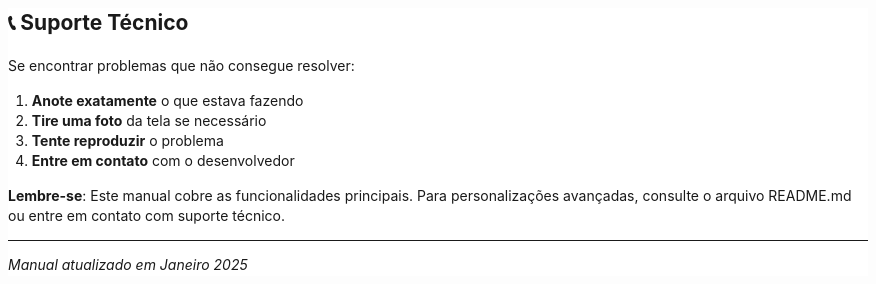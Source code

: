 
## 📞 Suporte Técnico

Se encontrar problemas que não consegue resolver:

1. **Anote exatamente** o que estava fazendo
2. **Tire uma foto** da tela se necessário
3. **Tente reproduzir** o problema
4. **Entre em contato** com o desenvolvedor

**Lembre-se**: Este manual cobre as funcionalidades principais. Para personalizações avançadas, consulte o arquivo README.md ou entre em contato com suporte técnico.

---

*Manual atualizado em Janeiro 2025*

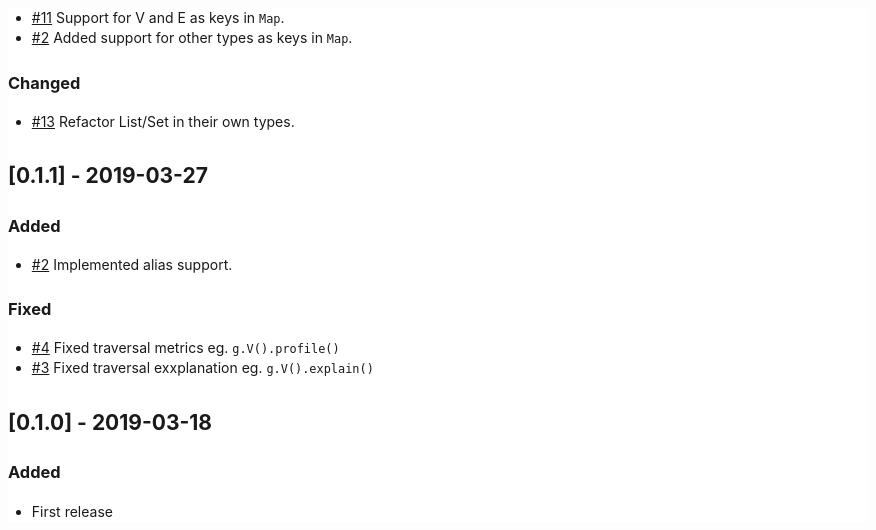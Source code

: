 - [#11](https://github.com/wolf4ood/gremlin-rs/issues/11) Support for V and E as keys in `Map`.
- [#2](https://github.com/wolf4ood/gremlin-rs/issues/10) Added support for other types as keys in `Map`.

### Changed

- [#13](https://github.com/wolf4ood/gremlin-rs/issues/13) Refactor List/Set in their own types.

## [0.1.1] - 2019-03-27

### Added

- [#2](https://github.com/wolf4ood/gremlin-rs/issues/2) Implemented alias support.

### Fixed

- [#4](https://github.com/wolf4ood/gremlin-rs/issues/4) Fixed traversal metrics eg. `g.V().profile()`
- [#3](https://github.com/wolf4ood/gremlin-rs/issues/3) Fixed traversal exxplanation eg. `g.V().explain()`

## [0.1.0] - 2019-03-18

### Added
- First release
########################################
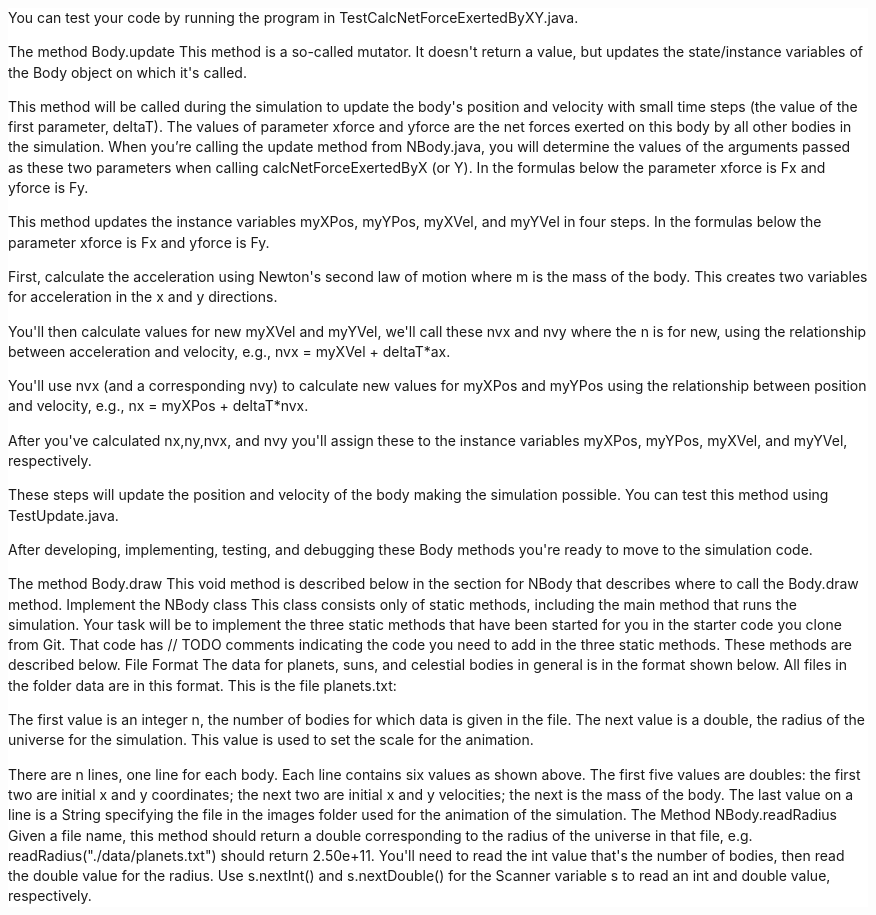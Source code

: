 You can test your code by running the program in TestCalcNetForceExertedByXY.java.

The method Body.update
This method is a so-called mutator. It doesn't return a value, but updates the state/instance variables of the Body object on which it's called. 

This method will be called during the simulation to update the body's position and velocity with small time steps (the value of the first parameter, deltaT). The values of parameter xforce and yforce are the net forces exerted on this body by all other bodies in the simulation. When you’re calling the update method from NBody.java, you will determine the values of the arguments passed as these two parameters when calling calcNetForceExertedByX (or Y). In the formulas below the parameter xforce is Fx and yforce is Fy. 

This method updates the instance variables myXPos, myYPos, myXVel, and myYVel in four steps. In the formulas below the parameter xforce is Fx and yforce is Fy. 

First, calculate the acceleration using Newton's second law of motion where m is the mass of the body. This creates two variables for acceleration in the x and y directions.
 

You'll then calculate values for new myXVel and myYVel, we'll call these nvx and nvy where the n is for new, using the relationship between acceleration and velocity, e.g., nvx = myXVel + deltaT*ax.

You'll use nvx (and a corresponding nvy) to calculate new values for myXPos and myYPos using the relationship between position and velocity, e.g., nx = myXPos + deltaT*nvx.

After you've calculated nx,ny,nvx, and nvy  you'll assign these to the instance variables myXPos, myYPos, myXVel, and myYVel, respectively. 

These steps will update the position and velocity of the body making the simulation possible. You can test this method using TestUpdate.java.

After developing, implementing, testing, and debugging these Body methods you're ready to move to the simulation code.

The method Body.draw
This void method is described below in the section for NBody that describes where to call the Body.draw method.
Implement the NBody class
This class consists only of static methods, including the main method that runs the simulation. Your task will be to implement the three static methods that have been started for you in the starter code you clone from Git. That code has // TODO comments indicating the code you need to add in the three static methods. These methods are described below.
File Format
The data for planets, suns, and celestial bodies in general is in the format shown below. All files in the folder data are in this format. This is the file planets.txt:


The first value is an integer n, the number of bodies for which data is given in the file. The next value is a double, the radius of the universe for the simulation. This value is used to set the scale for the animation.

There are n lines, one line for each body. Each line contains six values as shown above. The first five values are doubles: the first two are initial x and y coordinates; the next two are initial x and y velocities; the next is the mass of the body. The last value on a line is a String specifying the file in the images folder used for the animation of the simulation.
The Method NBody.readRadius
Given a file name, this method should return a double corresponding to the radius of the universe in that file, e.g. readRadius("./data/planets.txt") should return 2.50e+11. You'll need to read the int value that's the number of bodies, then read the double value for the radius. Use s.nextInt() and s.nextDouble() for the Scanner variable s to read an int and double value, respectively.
########################################
[PROBLEM REQUIREMENTS]
Your task is to restate, word for word, only those lines above that fall between the line holding "You'll then calculate" and the line holding "File Format", inclusive.

[RESULT]
You'll then calculate values for new myXVel and myYVel, we'll call these nvx and nvy where the n is for new, using the relationship between acceleration and velocity, e.g., nvx = myXVel + deltaT*ax.

You'll use nvx (and a corresponding nvy) to calculate new values for myXPos and myYPos using the relationship between position and velocity, e.g., nx = myXPos + deltaT*nvx.

After you've calculated nx,ny,nvx, and nvy  you'll assign these to the instance variables myXPos, myYPos, myXVel, and myYVel, respectively. 

These steps will update the position and velocity of the body making the simulation possible. You can test this method using TestUpdate.java.

After developing, implementing, testing, and debugging these Body methods you're ready to move to the simulation code.

The method Body.draw
This void method is described below in the section for NBody that describes where to call the Body.draw method.
Implement the NBody class
This class consists only of static methods, including the main method that runs the simulation. Your task will be to implement the three static methods that have been started for you in the starter code you clone from Git. That code has // TODO comments indicating the code you need to add in the three static methods. These methods are described below.
File Format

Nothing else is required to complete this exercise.